---- Material to process

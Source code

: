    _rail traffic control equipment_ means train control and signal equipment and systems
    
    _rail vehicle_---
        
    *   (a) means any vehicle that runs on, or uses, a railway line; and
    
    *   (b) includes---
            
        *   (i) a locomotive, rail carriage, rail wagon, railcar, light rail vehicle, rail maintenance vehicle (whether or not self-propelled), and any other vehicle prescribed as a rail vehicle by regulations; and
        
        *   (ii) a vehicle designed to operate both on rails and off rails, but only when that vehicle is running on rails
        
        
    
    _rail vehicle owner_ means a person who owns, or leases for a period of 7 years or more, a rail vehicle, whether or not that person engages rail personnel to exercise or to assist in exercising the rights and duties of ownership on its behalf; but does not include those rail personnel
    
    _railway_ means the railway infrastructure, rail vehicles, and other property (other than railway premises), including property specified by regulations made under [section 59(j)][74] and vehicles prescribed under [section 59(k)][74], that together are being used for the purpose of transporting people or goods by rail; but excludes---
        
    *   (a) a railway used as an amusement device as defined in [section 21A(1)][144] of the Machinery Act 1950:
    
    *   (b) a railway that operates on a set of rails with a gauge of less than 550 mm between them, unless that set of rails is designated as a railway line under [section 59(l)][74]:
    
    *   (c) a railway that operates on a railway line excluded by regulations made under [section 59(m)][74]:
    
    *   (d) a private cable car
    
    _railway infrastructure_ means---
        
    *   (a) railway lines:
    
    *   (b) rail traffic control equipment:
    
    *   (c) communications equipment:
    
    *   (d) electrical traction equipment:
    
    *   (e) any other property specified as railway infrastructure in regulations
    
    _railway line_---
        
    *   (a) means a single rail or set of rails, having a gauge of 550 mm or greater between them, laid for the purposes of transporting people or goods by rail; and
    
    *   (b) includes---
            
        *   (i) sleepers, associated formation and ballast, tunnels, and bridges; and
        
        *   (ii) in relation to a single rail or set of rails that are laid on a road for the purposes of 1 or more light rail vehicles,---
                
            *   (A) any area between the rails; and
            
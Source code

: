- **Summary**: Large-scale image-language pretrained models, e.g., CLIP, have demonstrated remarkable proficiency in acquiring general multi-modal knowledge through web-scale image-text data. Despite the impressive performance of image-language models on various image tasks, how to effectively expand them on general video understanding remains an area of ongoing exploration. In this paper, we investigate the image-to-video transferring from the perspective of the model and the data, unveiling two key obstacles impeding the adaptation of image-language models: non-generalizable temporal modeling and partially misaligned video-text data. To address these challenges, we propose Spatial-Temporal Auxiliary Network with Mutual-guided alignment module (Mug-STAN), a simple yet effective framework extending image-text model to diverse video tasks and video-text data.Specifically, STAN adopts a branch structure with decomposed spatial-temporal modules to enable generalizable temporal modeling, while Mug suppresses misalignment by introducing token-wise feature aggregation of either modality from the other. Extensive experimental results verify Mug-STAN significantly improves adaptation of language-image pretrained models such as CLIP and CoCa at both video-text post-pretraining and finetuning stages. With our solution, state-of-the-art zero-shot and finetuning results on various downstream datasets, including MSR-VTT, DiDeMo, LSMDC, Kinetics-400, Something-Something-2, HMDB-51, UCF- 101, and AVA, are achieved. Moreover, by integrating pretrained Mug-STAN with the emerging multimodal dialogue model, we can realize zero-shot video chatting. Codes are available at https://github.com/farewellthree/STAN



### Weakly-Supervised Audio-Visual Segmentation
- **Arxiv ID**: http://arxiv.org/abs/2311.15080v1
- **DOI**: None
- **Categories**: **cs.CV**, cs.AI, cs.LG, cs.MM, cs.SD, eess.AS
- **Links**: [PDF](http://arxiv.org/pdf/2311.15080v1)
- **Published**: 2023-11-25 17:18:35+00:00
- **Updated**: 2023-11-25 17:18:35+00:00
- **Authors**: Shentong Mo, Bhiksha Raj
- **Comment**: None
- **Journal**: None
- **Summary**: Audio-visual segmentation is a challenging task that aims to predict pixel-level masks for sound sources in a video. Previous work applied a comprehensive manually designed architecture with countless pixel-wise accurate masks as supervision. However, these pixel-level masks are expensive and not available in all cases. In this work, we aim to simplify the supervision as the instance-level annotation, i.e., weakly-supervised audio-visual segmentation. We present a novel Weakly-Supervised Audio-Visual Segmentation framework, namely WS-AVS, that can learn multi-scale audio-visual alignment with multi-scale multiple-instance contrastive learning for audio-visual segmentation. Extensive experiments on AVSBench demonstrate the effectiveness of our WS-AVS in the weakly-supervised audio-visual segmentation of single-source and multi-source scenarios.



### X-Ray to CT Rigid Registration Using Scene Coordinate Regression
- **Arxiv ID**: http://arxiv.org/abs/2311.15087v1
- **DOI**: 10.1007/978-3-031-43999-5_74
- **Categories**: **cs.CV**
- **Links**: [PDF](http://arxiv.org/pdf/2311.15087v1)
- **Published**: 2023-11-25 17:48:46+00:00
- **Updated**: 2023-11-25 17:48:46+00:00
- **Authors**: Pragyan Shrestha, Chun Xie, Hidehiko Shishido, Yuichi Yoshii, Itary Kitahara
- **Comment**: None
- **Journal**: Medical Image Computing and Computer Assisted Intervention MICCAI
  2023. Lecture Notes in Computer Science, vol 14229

--------

→ **Task goal**: From the entries, copy every line in which the word "control" occurs.

→ **Answer space**:
:    _rail traffic control equipment_ means train control and signal equipment and systems
    *   (b) rail traffic control equipment:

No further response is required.